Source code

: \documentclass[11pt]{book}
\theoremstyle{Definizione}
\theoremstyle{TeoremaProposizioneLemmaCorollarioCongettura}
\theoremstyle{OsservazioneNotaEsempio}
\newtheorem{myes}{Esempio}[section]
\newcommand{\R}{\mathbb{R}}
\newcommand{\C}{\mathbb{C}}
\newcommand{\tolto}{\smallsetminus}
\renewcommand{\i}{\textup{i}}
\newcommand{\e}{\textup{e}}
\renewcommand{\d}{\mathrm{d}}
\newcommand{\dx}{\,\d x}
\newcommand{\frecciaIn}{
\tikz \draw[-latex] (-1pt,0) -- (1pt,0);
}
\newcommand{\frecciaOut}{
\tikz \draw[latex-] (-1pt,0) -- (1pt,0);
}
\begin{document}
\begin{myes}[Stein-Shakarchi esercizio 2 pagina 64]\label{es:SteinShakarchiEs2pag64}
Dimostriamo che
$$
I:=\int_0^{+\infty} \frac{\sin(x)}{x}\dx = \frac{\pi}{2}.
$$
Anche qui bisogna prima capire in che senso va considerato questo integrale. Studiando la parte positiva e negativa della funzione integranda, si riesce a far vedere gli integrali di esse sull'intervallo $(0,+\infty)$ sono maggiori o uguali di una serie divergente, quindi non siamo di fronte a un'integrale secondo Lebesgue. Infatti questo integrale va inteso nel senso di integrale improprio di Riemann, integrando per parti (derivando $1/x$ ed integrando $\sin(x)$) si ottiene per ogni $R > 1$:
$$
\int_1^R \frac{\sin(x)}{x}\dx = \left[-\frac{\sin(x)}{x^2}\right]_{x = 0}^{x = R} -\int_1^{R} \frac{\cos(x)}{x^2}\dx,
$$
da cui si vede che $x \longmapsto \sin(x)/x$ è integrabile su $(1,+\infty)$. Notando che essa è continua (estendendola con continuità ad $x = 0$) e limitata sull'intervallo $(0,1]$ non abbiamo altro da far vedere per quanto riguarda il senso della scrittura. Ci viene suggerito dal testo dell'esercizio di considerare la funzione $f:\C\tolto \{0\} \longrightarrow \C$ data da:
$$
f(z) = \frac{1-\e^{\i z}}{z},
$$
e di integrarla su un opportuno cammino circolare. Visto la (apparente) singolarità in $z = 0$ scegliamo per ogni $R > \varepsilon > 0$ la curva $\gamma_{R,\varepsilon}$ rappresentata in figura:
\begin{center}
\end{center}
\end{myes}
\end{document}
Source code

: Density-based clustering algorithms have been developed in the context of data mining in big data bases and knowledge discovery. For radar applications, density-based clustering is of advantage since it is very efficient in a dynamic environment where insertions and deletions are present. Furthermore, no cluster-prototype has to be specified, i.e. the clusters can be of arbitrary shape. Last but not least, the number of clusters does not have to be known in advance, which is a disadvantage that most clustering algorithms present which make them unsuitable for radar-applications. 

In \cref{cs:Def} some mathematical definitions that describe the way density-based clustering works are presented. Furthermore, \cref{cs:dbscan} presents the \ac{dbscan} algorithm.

-=-=-

Work request> Each entry above should be written again exactly.

Problem solution>
Source code

: \documentclass[11pt]{book}
\theoremstyle{Definizione}
\theoremstyle{TeoremaProposizioneLemmaCorollarioCongettura}
\theoremstyle{OsservazioneNotaEsempio}
\newtheorem{myes}{Esempio}[section]
\newcommand{\R}{\mathbb{R}}
\newcommand{\C}{\mathbb{C}}
\newcommand{\tolto}{\smallsetminus}
\renewcommand{\i}{\textup{i}}
\newcommand{\e}{\textup{e}}
\renewcommand{\d}{\mathrm{d}}
\newcommand{\dx}{\,\d x}
\newcommand{\frecciaIn}{
\tikz \draw[-latex] (-1pt,0) -- (1pt,0);
}
\newcommand{\frecciaOut}{
\tikz \draw[latex-] (-1pt,0) -- (1pt,0);
}
\begin{document}
\begin{myes}[Stein-Shakarchi esercizio 2 pagina 64]\label{es:SteinShakarchiEs2pag64}
Dimostriamo che
$$
I:=\int_0^{+\infty} \frac{\sin(x)}{x}\dx = \frac{\pi}{2}.
$$
Anche qui bisogna prima capire in che senso va considerato questo integrale. Studiando la parte positiva e negativa della funzione integranda, si riesce a far vedere gli integrali di esse sull'intervallo $(0,+\infty)$ sono maggiori o uguali di una serie divergente, quindi non siamo di fronte a un'integrale secondo Lebesgue. Infatti questo integrale va inteso nel senso di integrale improprio di Riemann, integrando per parti (derivando $1/x$ ed integrando $\sin(x)$) si ottiene per ogni $R > 1$:
$$
\int_1^R \frac{\sin(x)}{x}\dx = \left[-\frac{\sin(x)}{x^2}\right]_{x = 0}^{x = R} -\int_1^{R} \frac{\cos(x)}{x^2}\dx,
$$
da cui si vede che $x \longmapsto \sin(x)/x$ è integrabile su $(1,+\infty)$. Notando che essa è continua (estendendola con continuità ad $x = 0$) e limitata sull'intervallo $(0,1]$ non abbiamo altro da far vedere per quanto riguarda il senso della scrittura. Ci viene suggerito dal testo dell'esercizio di considerare la funzione $f:\C\tolto \{0\} \longrightarrow \C$ data da:
$$
f(z) = \frac{1-\e^{\i z}}{z},
$$
e di integrarla su un opportuno cammino circolare. Visto la (apparente) singolarità in $z = 0$ scegliamo per ogni $R > \varepsilon > 0$ la curva $\gamma_{R,\varepsilon}$ rappresentata in figura:
\begin{center}
\end{center}
\end{myes}
\end{document}
Source code

: Density-based clustering algorithms have been developed in the context of data mining in big data bases and knowledge discovery. For radar applications, density-based clustering is of advantage since it is very efficient in a dynamic environment where insertions and deletions are present. Furthermore, no cluster-prototype has to be specified, i.e. the clusters can be of arbitrary shape. Last but not least, the number of clusters does not have to be known in advance, which is a disadvantage that most clustering algorithms present which make them unsuitable for radar-applications. 

In \cref{cs:Def} some mathematical definitions that describe the way density-based clustering works are presented. Furthermore, \cref{cs:dbscan} presents the \ac{dbscan} algorithm.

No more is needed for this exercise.